Around the house, I sometimes see spots of various colors. At first, I found I couldn’t see them except in special photographs, ones taken by Riley Gardner, a young man in the area who fancies himself a ghost hunter. Later, I could see them with the help of a pair of Russian-made infrared binoculars from my former part-time work. Since then, somehow, my eyesight gradually adjusted to see several locations within the house, at varying times and without aid, where colored pockets of air hung around areas of, perhaps, supernatural importance.

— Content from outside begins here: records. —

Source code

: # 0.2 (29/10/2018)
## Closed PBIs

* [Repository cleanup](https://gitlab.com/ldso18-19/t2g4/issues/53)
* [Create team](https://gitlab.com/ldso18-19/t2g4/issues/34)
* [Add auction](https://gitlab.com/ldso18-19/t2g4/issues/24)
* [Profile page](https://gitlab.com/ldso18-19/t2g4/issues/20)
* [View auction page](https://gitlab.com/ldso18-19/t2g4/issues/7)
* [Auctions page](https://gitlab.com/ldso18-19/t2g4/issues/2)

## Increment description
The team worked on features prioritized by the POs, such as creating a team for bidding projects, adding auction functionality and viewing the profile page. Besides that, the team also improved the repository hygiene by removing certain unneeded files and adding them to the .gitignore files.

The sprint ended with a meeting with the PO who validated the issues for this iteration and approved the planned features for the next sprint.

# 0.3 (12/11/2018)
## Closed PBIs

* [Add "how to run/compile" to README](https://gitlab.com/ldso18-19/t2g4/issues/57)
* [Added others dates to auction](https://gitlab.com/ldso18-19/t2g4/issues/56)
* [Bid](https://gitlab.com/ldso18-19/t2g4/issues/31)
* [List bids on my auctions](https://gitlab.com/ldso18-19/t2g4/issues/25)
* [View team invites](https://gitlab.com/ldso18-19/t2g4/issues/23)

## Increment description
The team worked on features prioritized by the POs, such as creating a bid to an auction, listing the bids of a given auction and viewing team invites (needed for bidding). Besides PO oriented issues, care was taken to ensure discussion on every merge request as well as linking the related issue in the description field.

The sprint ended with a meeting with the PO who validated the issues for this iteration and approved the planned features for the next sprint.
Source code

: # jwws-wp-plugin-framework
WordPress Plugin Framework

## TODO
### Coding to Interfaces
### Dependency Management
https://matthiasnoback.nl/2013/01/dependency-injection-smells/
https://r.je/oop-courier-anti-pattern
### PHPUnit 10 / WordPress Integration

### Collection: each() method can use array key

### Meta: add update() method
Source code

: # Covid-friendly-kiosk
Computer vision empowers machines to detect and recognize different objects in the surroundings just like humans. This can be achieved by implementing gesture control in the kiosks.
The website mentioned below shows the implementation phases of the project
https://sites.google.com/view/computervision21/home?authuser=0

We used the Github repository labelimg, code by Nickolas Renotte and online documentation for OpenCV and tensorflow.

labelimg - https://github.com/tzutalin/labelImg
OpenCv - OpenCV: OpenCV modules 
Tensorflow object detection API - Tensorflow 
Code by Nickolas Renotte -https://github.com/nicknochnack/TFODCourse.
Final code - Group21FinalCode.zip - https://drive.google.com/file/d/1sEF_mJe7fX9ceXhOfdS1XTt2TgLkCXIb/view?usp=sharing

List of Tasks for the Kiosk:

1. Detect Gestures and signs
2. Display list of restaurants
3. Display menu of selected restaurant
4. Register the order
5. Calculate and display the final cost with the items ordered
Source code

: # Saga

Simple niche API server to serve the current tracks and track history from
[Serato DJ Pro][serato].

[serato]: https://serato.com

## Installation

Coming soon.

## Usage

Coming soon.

As to my new books, they were behaving properly inside their bag in the car. No glowing blue spilling out. I turned left and parked in the post office’s lot. Short gusts of strong wind sent leaves flying past and pushed me along toward the doors for my final errand.

My mailbox was quite full. I subscribe to various archaeological, science, and history journals, and noted happily that several had come that day. I would have plenty to read by candlelight if the power went out.

The wind whipped around me as I returned to my car. I could see darker clouds at the edge of town coming this way. To the east, blue skies and sunshine prevailed but not for long.

I worried about Phoebe. She doesn’t have a basement. Mine is large and quite comfortable. I decided to make a last stop at her house, to see if she wanted to stay with me, in case a tornado did come into the area.